Trigo sob pressão à medida que o gargalo no Mar Negro da Ucrânia se aprofunda

CMB
Redacção CMB News
Editorial Desk

As exportações de trigo da Ucrânia enfrentam graves gargalos no Mar Negro, desviando fluxos para rotas terrestres mais caras e pressionando os preços apesar da firmeza das referências globais.

O mercado de trigo da Ucrânia está entrando em um aperto logístico: a capacidade de exportação está fortemente limitada pela suspensão das operações dos portos do Mar Negro, e espera-se que os preços fiquem sob mais pressão do que outras culturas, mesmo com a firmeza das referências globais.
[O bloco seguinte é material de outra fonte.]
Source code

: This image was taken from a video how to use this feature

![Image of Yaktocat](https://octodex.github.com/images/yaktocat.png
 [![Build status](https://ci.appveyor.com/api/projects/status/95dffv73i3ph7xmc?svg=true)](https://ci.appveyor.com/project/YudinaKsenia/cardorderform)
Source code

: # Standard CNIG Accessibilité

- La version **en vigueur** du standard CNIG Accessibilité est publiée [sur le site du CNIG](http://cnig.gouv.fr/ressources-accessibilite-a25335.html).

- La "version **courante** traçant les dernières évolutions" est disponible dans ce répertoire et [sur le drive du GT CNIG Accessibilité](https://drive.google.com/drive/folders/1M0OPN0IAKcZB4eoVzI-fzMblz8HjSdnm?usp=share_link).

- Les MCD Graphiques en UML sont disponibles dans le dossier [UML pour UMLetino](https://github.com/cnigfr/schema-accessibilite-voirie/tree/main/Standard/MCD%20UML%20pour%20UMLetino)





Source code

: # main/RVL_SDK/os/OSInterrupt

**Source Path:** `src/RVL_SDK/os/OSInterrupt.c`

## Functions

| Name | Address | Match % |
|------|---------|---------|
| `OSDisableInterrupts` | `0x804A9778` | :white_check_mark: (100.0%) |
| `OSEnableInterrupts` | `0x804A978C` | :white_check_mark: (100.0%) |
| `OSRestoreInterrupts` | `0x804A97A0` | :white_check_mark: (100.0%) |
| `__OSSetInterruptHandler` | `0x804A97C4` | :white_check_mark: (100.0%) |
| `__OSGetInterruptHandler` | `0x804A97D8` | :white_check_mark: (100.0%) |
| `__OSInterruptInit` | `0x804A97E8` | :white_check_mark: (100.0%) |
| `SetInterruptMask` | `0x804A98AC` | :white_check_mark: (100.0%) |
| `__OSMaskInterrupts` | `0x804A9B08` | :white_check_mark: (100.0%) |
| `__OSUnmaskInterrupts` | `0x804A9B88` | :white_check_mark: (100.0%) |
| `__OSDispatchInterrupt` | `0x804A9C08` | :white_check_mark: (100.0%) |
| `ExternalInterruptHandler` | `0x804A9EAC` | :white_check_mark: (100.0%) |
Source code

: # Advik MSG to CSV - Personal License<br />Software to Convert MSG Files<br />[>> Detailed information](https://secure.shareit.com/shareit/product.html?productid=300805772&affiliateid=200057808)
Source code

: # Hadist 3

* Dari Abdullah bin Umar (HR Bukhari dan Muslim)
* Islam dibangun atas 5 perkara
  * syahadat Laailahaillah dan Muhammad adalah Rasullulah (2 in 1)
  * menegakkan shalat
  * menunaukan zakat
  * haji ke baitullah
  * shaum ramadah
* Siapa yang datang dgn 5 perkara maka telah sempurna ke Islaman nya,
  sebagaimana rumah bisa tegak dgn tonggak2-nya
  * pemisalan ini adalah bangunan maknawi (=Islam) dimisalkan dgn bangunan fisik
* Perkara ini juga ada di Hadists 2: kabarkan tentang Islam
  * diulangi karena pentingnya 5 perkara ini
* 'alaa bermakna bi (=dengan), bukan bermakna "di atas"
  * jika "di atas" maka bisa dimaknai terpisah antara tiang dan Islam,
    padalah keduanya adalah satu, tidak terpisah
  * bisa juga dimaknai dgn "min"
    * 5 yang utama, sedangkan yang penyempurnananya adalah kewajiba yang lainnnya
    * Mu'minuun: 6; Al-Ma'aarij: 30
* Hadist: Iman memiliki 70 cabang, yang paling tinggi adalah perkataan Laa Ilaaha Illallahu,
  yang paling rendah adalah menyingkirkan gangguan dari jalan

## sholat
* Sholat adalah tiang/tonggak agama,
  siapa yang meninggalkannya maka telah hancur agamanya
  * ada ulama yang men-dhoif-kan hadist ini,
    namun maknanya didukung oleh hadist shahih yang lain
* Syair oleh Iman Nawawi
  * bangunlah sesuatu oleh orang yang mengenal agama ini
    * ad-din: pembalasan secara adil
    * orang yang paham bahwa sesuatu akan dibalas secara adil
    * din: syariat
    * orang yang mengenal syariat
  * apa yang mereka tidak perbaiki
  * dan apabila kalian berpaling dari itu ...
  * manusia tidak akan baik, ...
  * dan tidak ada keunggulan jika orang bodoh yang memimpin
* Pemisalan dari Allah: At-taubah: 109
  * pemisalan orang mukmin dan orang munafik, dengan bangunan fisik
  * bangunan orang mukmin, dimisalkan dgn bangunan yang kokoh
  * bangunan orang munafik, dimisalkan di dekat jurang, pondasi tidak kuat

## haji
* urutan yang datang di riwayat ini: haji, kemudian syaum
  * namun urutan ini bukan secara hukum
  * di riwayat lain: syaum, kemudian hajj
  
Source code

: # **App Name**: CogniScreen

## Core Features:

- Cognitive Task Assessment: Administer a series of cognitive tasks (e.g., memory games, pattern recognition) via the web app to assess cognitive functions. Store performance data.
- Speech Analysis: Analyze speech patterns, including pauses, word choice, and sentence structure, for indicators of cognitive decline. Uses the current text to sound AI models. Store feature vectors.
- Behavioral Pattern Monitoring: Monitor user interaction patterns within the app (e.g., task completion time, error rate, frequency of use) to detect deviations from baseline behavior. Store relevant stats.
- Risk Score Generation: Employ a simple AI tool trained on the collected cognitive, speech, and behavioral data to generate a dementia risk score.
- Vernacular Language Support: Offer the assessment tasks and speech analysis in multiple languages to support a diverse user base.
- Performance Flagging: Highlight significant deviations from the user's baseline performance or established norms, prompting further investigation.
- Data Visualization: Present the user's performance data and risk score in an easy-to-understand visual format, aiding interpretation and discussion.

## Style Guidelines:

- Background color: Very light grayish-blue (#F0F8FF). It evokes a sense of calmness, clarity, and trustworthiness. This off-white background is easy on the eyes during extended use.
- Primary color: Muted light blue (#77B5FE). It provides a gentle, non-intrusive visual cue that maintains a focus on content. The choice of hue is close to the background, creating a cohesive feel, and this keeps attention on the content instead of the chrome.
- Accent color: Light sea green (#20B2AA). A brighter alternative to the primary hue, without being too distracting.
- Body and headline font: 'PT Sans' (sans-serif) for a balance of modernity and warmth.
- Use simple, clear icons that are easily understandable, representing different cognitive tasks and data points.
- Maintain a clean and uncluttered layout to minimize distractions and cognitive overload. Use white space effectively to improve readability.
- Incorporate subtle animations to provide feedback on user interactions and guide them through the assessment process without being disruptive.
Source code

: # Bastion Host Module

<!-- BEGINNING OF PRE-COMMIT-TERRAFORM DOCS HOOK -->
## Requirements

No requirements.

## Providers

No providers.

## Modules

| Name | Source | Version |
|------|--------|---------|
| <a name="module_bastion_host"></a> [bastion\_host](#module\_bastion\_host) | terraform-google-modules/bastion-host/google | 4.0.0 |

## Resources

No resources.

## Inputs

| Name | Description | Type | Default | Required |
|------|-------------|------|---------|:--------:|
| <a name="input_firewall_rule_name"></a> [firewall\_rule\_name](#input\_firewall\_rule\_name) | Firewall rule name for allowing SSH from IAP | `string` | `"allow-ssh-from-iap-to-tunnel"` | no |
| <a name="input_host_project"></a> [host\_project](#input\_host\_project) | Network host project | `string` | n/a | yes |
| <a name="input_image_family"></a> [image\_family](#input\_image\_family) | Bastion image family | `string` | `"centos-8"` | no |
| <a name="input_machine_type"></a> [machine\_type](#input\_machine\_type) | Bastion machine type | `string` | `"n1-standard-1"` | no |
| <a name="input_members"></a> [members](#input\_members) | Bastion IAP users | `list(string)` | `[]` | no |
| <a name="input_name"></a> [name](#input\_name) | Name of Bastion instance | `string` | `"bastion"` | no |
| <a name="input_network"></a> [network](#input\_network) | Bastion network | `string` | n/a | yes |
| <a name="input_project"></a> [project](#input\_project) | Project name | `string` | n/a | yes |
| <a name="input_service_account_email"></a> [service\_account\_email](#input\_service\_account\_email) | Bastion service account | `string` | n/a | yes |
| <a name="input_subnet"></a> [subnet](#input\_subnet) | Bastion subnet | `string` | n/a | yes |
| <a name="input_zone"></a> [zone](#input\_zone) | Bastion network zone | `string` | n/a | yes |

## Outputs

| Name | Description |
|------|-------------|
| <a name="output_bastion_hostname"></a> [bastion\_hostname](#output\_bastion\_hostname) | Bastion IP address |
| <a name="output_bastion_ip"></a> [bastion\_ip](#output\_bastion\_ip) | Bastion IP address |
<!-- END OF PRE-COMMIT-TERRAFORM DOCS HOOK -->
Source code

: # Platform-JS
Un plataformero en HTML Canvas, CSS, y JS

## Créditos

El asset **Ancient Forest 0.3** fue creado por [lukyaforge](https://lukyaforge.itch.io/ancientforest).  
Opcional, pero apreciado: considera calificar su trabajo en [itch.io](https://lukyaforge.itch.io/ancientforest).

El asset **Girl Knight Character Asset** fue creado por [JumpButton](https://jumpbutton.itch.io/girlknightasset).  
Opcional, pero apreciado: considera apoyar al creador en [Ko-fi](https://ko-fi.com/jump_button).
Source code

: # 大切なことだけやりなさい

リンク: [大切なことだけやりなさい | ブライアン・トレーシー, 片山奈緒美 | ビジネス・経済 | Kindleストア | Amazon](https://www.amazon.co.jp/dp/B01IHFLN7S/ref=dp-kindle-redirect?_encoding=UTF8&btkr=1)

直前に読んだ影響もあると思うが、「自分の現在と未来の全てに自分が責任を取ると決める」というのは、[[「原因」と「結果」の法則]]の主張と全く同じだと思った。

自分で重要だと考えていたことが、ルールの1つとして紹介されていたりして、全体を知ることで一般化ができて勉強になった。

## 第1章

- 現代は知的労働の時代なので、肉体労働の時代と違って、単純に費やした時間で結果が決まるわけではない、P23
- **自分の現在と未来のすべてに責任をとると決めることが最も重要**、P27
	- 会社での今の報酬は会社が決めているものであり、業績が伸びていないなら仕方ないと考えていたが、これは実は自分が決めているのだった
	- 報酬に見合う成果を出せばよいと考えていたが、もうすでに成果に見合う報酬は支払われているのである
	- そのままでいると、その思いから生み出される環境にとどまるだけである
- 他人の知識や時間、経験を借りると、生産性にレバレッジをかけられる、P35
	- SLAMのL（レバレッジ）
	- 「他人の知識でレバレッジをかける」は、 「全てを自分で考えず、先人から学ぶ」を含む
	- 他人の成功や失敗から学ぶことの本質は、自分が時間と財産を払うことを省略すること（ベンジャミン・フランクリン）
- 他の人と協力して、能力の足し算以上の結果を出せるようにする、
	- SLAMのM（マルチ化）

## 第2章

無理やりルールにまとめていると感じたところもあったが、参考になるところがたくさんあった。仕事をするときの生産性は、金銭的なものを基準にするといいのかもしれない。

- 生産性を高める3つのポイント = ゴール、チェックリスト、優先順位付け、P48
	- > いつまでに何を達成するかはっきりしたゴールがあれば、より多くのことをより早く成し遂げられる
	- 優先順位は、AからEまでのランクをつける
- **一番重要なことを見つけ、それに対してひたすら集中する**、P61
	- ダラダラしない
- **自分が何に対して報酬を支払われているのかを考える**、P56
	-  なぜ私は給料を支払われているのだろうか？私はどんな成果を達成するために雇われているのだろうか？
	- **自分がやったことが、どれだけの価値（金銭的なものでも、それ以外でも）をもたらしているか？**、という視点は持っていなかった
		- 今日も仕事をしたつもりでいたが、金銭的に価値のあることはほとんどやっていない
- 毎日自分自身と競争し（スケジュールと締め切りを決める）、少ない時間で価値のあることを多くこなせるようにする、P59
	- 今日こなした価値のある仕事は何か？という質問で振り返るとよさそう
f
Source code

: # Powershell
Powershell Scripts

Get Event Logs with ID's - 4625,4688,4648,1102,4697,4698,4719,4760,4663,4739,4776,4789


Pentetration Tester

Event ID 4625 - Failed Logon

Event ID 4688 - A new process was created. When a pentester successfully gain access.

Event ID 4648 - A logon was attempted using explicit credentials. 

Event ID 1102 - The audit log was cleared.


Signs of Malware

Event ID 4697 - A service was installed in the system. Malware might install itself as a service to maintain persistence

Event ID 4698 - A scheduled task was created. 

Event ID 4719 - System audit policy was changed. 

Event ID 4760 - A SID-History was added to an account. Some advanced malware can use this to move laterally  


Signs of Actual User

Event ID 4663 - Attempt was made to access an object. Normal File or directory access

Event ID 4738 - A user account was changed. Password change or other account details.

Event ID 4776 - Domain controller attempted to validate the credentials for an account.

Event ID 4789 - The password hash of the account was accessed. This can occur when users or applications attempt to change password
Nas últimas semanas, a intensificação dos ataques russos efetivamente congelou o tráfego de navios mercantes nos portos ucranianos de águas profundas no Mar Negro, recriando a situação de 2022 em que o problema central não é o nível dos preços internacionais, mas a capacidade física de escoar grãos para fora do país. Rotas terrestres e pelo Danúbio existem, mas continuam estruturalmente insuficientes, enquanto as cotas de importação da UE para trigo ucraniano já estão esgotadas, bloqueando uma via-chave por motivos econômicos. Essa combinação aponta para preços locais de trigo mais fracos, aumento de estoques de passagem e maior armazenagem nas fazendas, à medida que os produtores adiam vendas na esperança de alívio posterior.

Preços

Os preços locais do trigo na Ucrânia já refletem o choque logístico. O trigo grau 2 CPT Odesa está em torno de EUR 0,18/kg (EUR 180/t) em 29 de julho, praticamente estável em relação ao início do mês, apesar do aumento dos prêmios de risco globais, indicando que as ofertas no interior e no porto estão limitadas por restrições de exportação e não pelos valores internacionais. O trigo forrageiro (grau 3 e ração) em Odesa fica ligeiramente abaixo, na faixa de EUR 0,166–0,176/kg, sinalizando descontos para os graus inferiores, onde a opcionalidade de exportação é ainda mais fraca.

Em contraste, as referências europeias e norte-americanas estão mais firmes. Um aumento de 20% nos preços globais do trigo desde o início de julho foi reportado por autoridades da ONU, com os níveis agora no patamar mais alto desde março de 2024, à medida que os mercados precificam o renovado risco no Mar Negro. Ainda assim, as ofertas FOB ucranianas têm dificuldade em capturar totalmente esse rali porque a disponibilidade de navios e os prêmios de seguro limitam as vendas viáveis pelo Mar Negro, deixando uma divergência incomum entre os futuros internacionais e os preços recebidos pelos produtores ucranianos.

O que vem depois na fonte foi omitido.